How Do We Process Continuous Data So That We Can See the Shape of Distribution

Class-based methods

Histograms

    {Fig. 1}

    MIhistA.gif

    A histogram is a graph in which class interval frequencies of continuous variables are represented by the areas of bars centred on the 'class interval' on the horizontal (x) axis. The figure shows a histogram of the cattle weights given above . There is no 'right number' of classes (sometimes called bins) for a histogram, although somewhere between 12 and 20 are commonly recommended. The optimal number depends on the number of observations and (critically) what features you wish to bring out in the distribution. It may be necessary to use several different bin sizes to properly explore the shape of a distribution.

    The area of each block in the histogram is then drawn so that it is proportional to the frequency of its interval. If the class intervals are all of equal size, as is usually the case, the height of each block is equal to the class frequency on the y-axis.

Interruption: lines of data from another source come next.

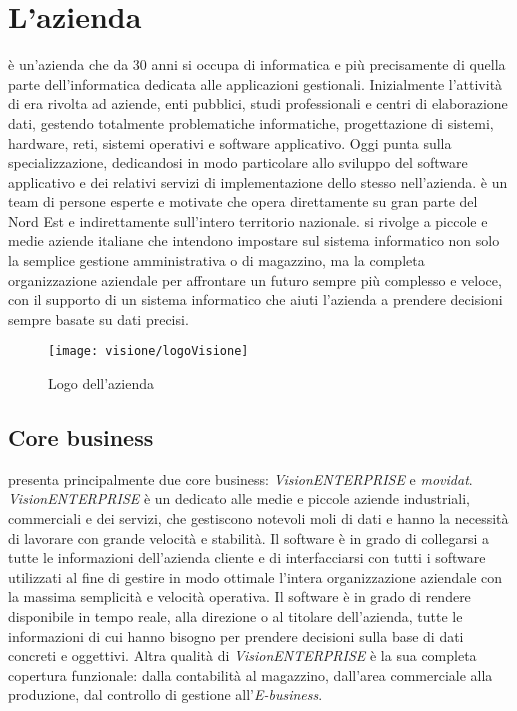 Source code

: \section{L'azienda}

\visione{} è un'azienda che da 30 anni si occupa di informatica e più precisamente di quella parte dell'informatica dedicata alle applicazioni gestionali. Inizialmente l'attività di \visione{} era rivolta ad aziende, enti pubblici, studi professionali e centri di elaborazione dati, gestendo totalmente problematiche informatiche, progettazione di sistemi, hardware, reti, sistemi operativi e software applicativo. Oggi \visione{} punta sulla specializzazione, dedicandosi in modo particolare allo sviluppo del software applicativo e dei relativi servizi di implementazione dello stesso nell'azienda. \visione{} è un team di persone esperte e motivate che opera direttamente su gran parte del Nord Est e indirettamente sull'intero territorio nazionale. \visione{} si rivolge a piccole e medie aziende italiane che intendono impostare sul sistema informatico non solo la semplice gestione amministrativa o di magazzino, ma la completa organizzazione aziendale per affrontare un futuro sempre più complesso e veloce, con il supporto di un sistema informatico che aiuti l'azienda a prendere decisioni sempre basate su dati precisi.

\begin{figure}[!h] 
    \centering 
    \texttt{[image: visione/logoVisione]} 
    \caption{Logo dell'azienda \visione{}}
\end{figure}

\subsection{Core business}

\visione{} presenta principalmente due core business: \textit{VisionENTERPRISE} e \textit{movidat}. \textit{VisionENTERPRISE} è un   dedicato alle medie e piccole aziende industriali, commerciali e dei servizi, che gestiscono notevoli moli di dati e hanno la necessità di lavorare con grande velocità e stabilità. Il software è in grado di collegarsi a tutte le informazioni dell'azienda cliente e di interfacciarsi con tutti i software utilizzati al fine di gestire in modo ottimale l'intera organizzazione aziendale con la massima semplicità e velocità operativa. Il software è in grado di rendere disponibile in tempo reale, alla direzione o al titolare dell'azienda, tutte le informazioni di cui hanno bisogno per prendere decisioni sulla base di dati concreti e oggettivi. Altra qualità di \textit{VisionENTERPRISE} è la sua completa copertura funzionale: dalla contabilità al magazzino, dall'area commerciale alla produzione, dal controllo di gestione all'\textit{E-business}.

    When you plot a histogram, it is assumed that you are dealing with a continuous variable - hence the bars touch each other, indicating that the limits of the classes are contiguous. But make sure that your classes do not overlap. Thus you should not specify classes as 445-470 and 470 to 495, as it is not clear into which category a reading of 470 would fall.

    Warning: some computer software programmes unfortunately do precisely this.

    Most of those that we have looked at put the value that is repeated (in this case 470) in the lower class (i.e. 445 - 470). We strongly advise you always check your software, no matter how simple the analysis!

    {Fig. 2}

    MIhist2g.gif

    We can also use a histogram to display a cumulative frequency distribution. The frequency distribution of cattle weights is more or less symmetrical, so when we plot a cumulative frequency distribution we get an s-shaped (known as sigmoid) curve. This display is useful when we wish to show what percentage of individuals are less than a certain value. For example, 9 of the 30 animals (30%) weighed less than (or equal to) 480 kg. A cumulative distribution histogram is often given in outline form only as step plot such as that shown here for the same data on cattle weights (second graph).

    Many graphics packages offer cumulative plots as an alternative to the simple frequency histograms.

 

Frequency polygons

    {Fig. 3}

    MIpoly.gif

    An alternate methods of displaying a frequency distribution of a continuous variables is to use a frequency polygon. The mid-points of each class interval are joined up with straight lines. Remember to also include points having zero observations.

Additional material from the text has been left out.